Some of these paintings including absolute masterpieces by some of the most renowned Renaissance artists in history, including Raphael, Titian, and Jan van Eyck.
5. A former railroad station with a gloomy history once stood here
The location of the National Gallery of Art is situated on the spot that a former railroad station once stood called the “Baltimore and Potomac Railroad Station.” This station was operational between 1872 and 1907 and was demolished the following year.
The most interesting fact about this railroad station is that it was in this station that the 20th president of the United States, James A. Garfield (1831-1881) was assassinated by Charles Guiteau.
Some war buildings were constructed here during World War I but these were demolished in 1921 to make way for the grandiose George Washington Memorial Building, a project that was never completed.
6. The building held a remarkable record upon completion in 1941
This excellently located strip of land was eventually assigned to the museum in 1937 and excavation works started shortly after. One of the most remarkable facts about the National Gallery of Art is that both the founder, Andre Mellon, and the building’s architect, John Russell Pope, died just a few months later.
This didn’t hamper the construction of the Neoclassical West Building and it was officially inaugurated by President Franklin D. Roosevelt on March 17, 1941.

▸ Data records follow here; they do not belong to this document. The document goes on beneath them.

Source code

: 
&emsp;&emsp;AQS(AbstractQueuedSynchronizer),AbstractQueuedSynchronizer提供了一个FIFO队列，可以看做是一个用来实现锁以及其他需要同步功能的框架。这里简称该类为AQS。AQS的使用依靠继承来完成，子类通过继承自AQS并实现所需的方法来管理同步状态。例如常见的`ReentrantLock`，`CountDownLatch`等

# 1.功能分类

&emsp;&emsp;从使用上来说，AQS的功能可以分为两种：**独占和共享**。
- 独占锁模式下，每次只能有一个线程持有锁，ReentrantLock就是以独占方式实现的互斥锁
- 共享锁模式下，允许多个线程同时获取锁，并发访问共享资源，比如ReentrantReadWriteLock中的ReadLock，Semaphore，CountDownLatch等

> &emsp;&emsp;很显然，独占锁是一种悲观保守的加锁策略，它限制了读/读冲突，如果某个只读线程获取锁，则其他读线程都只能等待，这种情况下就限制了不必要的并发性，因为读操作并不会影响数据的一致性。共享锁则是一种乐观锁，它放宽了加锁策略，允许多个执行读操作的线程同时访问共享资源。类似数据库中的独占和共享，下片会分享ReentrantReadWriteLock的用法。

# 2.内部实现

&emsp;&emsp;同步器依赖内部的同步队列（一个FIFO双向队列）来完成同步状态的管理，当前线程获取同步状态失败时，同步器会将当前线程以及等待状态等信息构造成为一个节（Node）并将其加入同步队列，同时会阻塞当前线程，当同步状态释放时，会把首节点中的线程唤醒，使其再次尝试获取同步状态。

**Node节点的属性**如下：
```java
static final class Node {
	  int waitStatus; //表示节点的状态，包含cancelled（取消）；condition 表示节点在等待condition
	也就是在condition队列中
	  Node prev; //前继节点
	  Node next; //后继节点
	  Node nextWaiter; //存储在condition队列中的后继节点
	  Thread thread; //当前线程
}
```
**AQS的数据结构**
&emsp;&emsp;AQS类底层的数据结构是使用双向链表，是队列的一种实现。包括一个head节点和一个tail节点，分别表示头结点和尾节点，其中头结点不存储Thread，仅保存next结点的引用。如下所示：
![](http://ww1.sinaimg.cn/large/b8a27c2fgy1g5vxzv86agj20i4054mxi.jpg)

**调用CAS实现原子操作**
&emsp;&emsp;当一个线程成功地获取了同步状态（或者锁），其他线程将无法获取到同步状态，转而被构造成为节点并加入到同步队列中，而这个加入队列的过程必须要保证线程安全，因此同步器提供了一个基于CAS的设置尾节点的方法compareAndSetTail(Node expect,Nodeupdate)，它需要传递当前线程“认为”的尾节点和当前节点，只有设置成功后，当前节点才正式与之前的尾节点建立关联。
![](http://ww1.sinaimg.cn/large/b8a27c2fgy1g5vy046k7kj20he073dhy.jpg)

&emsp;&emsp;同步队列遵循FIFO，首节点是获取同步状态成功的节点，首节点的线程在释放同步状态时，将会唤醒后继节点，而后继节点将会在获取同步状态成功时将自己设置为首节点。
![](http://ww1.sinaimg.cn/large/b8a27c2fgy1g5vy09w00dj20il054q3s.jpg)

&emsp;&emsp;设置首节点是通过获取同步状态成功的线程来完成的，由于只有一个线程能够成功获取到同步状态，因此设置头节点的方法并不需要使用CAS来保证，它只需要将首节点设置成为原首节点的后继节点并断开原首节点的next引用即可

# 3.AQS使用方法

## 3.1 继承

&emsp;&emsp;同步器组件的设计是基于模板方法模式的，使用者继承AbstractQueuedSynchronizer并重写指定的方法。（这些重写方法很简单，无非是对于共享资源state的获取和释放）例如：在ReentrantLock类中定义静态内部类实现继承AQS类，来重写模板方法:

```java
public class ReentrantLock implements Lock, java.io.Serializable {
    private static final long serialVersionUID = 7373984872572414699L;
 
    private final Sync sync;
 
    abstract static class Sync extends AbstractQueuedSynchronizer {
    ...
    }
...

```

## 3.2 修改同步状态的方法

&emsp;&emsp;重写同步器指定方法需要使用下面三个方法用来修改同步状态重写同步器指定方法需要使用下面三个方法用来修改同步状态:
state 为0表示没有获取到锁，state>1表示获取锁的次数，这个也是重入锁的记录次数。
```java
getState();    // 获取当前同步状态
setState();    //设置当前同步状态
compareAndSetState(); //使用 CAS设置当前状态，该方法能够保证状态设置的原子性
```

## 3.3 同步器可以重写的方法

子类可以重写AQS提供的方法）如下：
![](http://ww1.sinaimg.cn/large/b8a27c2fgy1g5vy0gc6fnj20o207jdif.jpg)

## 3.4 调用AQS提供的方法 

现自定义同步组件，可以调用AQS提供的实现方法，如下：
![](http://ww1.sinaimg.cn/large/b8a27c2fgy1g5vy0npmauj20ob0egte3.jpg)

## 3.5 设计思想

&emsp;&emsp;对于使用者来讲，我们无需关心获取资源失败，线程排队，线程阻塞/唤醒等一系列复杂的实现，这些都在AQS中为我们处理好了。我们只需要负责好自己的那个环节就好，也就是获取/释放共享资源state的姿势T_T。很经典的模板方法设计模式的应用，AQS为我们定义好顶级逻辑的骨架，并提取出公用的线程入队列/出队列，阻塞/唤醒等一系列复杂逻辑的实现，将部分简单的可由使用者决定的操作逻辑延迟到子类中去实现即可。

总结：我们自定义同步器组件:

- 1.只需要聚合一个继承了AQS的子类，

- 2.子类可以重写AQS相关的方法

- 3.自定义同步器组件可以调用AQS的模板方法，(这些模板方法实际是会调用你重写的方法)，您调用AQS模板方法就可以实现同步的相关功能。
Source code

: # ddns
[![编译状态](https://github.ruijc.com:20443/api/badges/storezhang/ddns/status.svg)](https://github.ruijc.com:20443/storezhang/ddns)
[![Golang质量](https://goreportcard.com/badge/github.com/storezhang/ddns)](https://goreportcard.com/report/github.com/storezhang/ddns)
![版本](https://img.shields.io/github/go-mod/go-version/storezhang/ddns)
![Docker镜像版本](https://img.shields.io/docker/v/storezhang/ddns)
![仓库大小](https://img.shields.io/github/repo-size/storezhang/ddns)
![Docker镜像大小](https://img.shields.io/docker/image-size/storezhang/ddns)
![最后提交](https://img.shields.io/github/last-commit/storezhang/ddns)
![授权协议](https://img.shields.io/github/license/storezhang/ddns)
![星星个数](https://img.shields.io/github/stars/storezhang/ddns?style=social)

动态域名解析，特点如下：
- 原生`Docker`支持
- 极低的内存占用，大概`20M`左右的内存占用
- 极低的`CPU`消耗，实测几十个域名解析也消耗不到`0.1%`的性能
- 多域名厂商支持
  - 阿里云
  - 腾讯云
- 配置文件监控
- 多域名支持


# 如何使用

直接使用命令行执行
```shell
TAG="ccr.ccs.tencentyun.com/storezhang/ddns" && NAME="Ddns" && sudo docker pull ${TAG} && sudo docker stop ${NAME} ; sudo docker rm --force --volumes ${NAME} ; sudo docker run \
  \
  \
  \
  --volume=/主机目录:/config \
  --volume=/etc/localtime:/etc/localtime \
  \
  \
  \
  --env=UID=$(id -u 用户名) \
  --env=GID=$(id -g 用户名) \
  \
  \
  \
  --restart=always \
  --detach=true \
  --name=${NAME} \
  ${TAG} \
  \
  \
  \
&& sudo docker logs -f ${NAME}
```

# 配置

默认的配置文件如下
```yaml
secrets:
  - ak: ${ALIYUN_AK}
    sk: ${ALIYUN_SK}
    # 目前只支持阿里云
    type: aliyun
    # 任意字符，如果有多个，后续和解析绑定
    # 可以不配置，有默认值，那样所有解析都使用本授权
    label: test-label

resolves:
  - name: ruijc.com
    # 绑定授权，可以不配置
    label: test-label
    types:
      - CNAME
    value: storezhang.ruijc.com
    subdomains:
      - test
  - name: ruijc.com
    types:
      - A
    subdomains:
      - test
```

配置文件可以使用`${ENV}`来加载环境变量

Upon completion, the structure was the biggest marble building in the world, quite a fascinating record!
7. The dome of the building looks familiar to a building in Rome
The entire West Building is H-shaped and is centered around the so-called “rotunda,” a breathtaking domed structure that allows visitors to easily access each section of the museum.
The astounding dome of this rotunda probably looks quite familiar if you have ever visited the amazing city of Rome, this is for the simple reason that it was modeled on the dome of the Pantheon, a fascinating ancient Roman structure in the heart of Italy’ capital.
8. The East Building looks completely different with its modern design
The contrast between the Neoclassical West building and the modern East Building is quite profound. The center of this structure is a high atrium and forms the same central space as the Rotunda of the West Building.
Architect I. M. Pei incorporated geometrical forms in this modern building as the building has the shape of a trapezoid that is divided into 2 triangles.
The contrast of the two styles was purposely created to emphasize the different collections housed in each building. The West Building houses masterpieces from the medieval period through the late 19th century, while the East Building focuses on modern and contemporary art.
9. The East and West Buildings are connected with an amazing walkway
One of the most amazing features of the museum is a walkway referred to as “The Concourse.” This section runs below 4th Street and connects the West and East Building.
Even though it appears to look like an ordinary airport terminal concourse, this fascinating underground tunnel has been decorated with 41,000 computer-programmed LED nodes by American artist Leo Villareal.
This light sculpture is called “Multiverse” and runs all along the 61-meter (200 feet) long space, creating this fascinating spectacle.
10. The museum is the home of countless priceless works of art
The National Gallery of Art is home to countless priceless works of art by masters from all across the world. Apart from the Renaissance masters mentioned earlier, the West building is also home to famous works by masters such as Jan Vermeer, Rembrandt van Rijn, Claude Monet, and Vincent van Gogh.
Perhaps the most fascinating attraction is the only work by Leonardo da Vinci in the Americas called “Ginevra de’ Benci” (1474), a painting that Leonardo produced in his 20s.
It was bought by the museum for a record-breaking USD 5 million in 1967 and remains one of the most popular attractions in the museum today!